De lo dicho encontramos ejemplos en la influencia que los descubrimientos, teorías e inventos científicos tuvieron en las obras  plásticas, como es el caso de la fotografía y el cine, en el simbolismo, o en la aplicación que hicieron artistas puntillistas como Georges Seurat, de la teoría de los colores de Chevreul.

Sui Generis Madrid - Arte frente a ciencia y religión - Hilma af Klint - The Dove
La Paloma (nº 1), Hilma af Klint, 1915

Entrado el siglo XX, la influencia de corrientes como la Antroposofía, el Rosacrucismo, o las teorías freudianas, se hicieron valer en artistas como Hilma af Klint (convencida de estar en contacto con entidades espirituales incorpóreas y de recibir mensajes de ellas), Wassily Kandinsky (fundador de la pintura abstracta, quien en De lo espiritual en el arte reconoce explícitamente lo que su obra le debe a las teorías de la gran esoterista Helena P. Blavatsky), en Piet Mondrián (partidario activo de la teosofía), o en el surrealismo.
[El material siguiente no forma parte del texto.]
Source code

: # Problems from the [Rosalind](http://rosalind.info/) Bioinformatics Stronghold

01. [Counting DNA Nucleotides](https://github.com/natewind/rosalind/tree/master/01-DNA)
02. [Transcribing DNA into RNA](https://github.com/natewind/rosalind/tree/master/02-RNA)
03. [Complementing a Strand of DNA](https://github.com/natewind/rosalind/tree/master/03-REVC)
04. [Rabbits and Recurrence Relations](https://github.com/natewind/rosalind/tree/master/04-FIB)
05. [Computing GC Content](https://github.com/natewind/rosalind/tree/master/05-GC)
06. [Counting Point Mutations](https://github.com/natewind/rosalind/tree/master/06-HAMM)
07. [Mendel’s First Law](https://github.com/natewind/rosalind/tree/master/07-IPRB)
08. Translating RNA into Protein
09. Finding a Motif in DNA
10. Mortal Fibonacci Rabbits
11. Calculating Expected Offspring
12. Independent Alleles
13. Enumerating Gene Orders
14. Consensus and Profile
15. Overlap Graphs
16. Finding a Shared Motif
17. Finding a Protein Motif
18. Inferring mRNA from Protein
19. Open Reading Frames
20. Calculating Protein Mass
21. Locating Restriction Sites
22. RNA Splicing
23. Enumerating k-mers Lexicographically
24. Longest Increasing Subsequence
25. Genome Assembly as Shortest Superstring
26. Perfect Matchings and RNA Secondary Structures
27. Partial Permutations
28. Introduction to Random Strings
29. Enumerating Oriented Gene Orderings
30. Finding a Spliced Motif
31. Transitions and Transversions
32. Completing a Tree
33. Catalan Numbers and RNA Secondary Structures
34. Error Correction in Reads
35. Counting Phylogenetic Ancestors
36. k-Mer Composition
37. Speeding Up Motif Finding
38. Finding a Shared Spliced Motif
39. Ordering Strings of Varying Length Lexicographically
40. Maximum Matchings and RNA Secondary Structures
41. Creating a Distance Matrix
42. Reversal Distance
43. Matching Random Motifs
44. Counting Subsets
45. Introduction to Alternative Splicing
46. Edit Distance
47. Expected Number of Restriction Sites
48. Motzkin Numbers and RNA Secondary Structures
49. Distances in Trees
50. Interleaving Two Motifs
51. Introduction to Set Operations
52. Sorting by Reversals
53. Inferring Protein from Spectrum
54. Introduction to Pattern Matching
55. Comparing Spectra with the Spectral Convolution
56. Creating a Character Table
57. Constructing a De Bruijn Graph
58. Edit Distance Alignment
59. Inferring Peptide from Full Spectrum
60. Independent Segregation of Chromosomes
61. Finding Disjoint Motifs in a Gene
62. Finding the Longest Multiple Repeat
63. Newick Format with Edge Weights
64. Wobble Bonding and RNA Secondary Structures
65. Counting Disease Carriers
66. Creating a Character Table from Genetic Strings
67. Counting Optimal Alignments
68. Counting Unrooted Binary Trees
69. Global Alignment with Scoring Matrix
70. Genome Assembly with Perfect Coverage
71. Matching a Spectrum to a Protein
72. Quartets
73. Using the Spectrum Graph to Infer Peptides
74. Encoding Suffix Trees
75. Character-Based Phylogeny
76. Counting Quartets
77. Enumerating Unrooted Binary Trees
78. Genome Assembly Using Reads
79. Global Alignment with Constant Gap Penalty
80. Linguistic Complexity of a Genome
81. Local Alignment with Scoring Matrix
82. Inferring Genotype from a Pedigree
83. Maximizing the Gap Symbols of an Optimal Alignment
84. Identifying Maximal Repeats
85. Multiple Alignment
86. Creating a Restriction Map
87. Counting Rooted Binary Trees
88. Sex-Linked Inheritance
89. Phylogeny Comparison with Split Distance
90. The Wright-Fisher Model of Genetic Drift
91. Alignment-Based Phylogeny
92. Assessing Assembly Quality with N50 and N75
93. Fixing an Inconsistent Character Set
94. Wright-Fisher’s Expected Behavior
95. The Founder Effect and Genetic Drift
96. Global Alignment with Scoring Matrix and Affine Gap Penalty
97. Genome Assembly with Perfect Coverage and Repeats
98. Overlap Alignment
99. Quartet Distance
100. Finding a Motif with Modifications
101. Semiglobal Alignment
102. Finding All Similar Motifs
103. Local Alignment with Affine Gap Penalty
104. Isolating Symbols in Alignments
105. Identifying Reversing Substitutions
Entre los años 1945-60 observamos en artistas como Mark Rothko, Hans Hartung o Antoni Tápies, un acercamiento a primitivas corrientes orientales, tales como el Taoísmo o la filosofía Zen, pero se trata más de una búsqueda formal que de una incorporación vital de la esencia de tales filosofías en sus obras.

Pese a los autores y movimientos citados, así como algunos otros casos puntuales, se podría decir, no obstante, que el arte del siglo XX se desvincula por completo de la religión, en una búsqueda a ultranza de «la libertad absoluta».

Con el auge y difusión de los medios audiovisuales (vídeo, ordenadores personales, Internet, realidad virtual…), muchos artistas se inclinan por la interactividad  entre el hombre y la máquina. En especial, mediante la realidad virtual, el artista incorpora el  ciberespacio (término que deriva de cyborg, palabra acuñada a partir de los años 70 por los científicos de la Nasa para designar la fusión entre el cuerpo humano y la tecnología) como un medio de interpretación múltiple, abierto e interactivo. Observamos así cómo la máquina determina, cada vez en mayor medida, tanto la percepción como la propia producción artística. Tales experiencias en el arte llegan a materializarse en implantes corporales y prótesis (sistemas electrónicos acoplados al cuerpo, en un acuciante deseo de potenciar las facultades humanas), que si bien tienen antecedentes literarios en obras como Frankenstein o Blade Runner, nunca antes habían pasado de la mera formulación teórica.

Tratando de dar «un paso más allá», desde finales del siglo XX y principios del XXI, algunos artistas inmersos en el denominado arte biológico o bioarte, experimentan con bacterias, tejidos vivos, manipulaciones genéticas, animales (conejos fluorescentes, etc.), e interacciones con personajes virtuales. El espectador deja de ser un instrumento pasivo para  asumir el papel de creador: lo hace mediante conversores interactivos en Internet que, a través de un conjunto de cámaras de reconocimiento de imágenes y voz, interpretan la información aportada por el espectador–usuario, para luego devolverla en forma de imágenes, gestos y movimientos, colores y sonidos.

Hasta ese momento, en la cultura occidental, primaba lo natural sobre lo artificial, pero con las nuevas formas de experimentar la realidad, el arte se desacraliza por completo, inclinándose inequívocamente hacia la ciencia.

La ciencia, en sus investigaciones sobre «lo inmensamente grande» (el macrocosmos) y «lo inmensamente pequeño» (las partículas subatómicas), paradójicamente se ve en la necesidad de ir asumiendo postulados trascendentales como única forma de encontrar sentido a no pocos resultados experimentales que, como en el campo de la física cuántica, ya no pueden ser ni explicados ni abarcados por la simple lógica.

En cualquier caso, apreciamos que, tanto el artista como el científico del siglo XXI, buscan soluciones a las preguntas más acuciantes del ser humano: ¿cómo funciona la mente?, ¿dónde se ubica la conciencia?, ¿qué es la realidad y cómo entenderla?… Preguntas que, en definitiva, no son sino un intento de indagar, desde una óptica actual, en los ya clásicos planteamientos de la antigua Escuela de Misterios de Delfos: ¿quiénes somos, de dónde venimos, a dónde vamos?